▶ _What the exercise asks_:
Set down every entry exactly as it stands, omitting any picture.
======== Given records
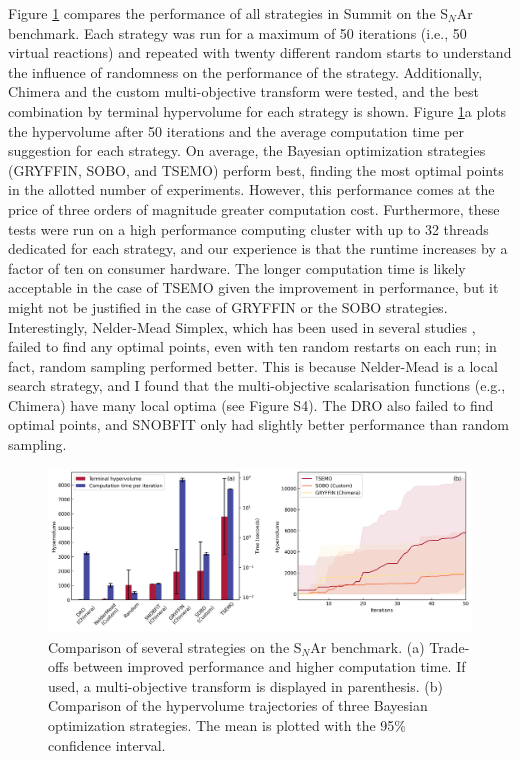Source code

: Figure \ref{fig:hv_time_tradeoff} compares the performance of all strategies in Summit on the S$_N$Ar benchmark. Each strategy was run for a maximum of 50 iterations (i.e., 50 virtual reactions) and repeated with twenty different random starts to understand the influence of randomness on the performance of the strategy. Additionally, Chimera and the custom multi-objective transform were tested, and the best combination by terminal hypervolume for each strategy is shown. Figure \ref{fig:hv_time_tradeoff}a plots the hypervolume after 50 iterations and the average computation time per suggestion for each strategy. On average, the Bayesian optimization strategies (GRYFFIN, SOBO, and TSEMO) perform best, finding the most optimal points in the allotted number of experiments. However, this performance comes at the price of three orders of magnitude greater computation cost. Furthermore, these tests were run on a high performance computing cluster with up to 32 threads dedicated for each strategy, and our experience is that the runtime increases by a factor of ten on consumer hardware.  The longer computation time is likely acceptable in the case of TSEMO given the improvement in performance, but it might not be justified in the case of GRYFFIN or the SOBO strategies.  Interestingly, Nelder-Mead Simplex, which has been used in several studies \cite{McMullen2010b, Parrott2011, Sans2015, CortesBorda2016, Fitzpatrick2016, McMullen2010a, Poscharny2018}, failed to find any optimal points, even with ten random restarts on each run; in fact, random sampling performed better. This is because Nelder-Mead is a local search strategy, and I found that the multi-objective scalarisation functions (e.g., Chimera) have many local optima (see Figure S4). The DRO also failed to find optimal points, and SNOBFIT only had slightly better performance than random sampling.

\begin{figure}
    \centering
    \includegraphics[width=1.2\textwidth]{gfx/Chapter02/snar_hv_time_tradeoff.png}
    \caption{Comparison of several strategies on the S$_N$Ar benchmark. (a) Trade-offs between improved performance and higher computation time. If used, a multi-objective transform is displayed in parenthesis. (b) Comparison of the hypervolume trajectories of three Bayesian optimization strategies. The mean is plotted with the 95\% confidence interval.}
    \label{fig:hv_time_tradeoff}
\end{figure}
================
▶ _Finished task_:
Source code

: Figure \ref{fig:hv_time_tradeoff} compares the performance of all strategies in Summit on the S$_N$Ar benchmark. Each strategy was run for a maximum of 50 iterations (i.e., 50 virtual reactions) and repeated with twenty different random starts to understand the influence of randomness on the performance of the strategy. Additionally, Chimera and the custom multi-objective transform were tested, and the best combination by terminal hypervolume for each strategy is shown. Figure \ref{fig:hv_time_tradeoff}a plots the hypervolume after 50 iterations and the average computation time per suggestion for each strategy. On average, the Bayesian optimization strategies (GRYFFIN, SOBO, and TSEMO) perform best, finding the most optimal points in the allotted number of experiments. However, this performance comes at the price of three orders of magnitude greater computation cost. Furthermore, these tests were run on a high performance computing cluster with up to 32 threads dedicated for each strategy, and our experience is that the runtime increases by a factor of ten on consumer hardware.  The longer computation time is likely acceptable in the case of TSEMO given the improvement in performance, but it might not be justified in the case of GRYFFIN or the SOBO strategies.  Interestingly, Nelder-Mead Simplex, which has been used in several studies \cite{McMullen2010b, Parrott2011, Sans2015, CortesBorda2016, Fitzpatrick2016, McMullen2010a, Poscharny2018}, failed to find any optimal points, even with ten random restarts on each run; in fact, random sampling performed better. This is because Nelder-Mead is a local search strategy, and I found that the multi-objective scalarisation functions (e.g., Chimera) have many local optima (see Figure S4). The DRO also failed to find optimal points, and SNOBFIT only had slightly better performance than random sampling.

\begin{figure}
    \centering
    \includegraphics[width=1.2\textwidth]{gfx/Chapter02/snar_hv_time_tradeoff.png}
    \caption{Comparison of several strategies on the S$_N$Ar benchmark. (a) Trade-offs between improved performance and higher computation time. If used, a multi-objective transform is displayed in parenthesis. (b) Comparison of the hypervolume trajectories of three Bayesian optimization strategies. The mean is plotted with the 95\% confidence interval.}
    \label{fig:hv_time_tradeoff}
\end{figure}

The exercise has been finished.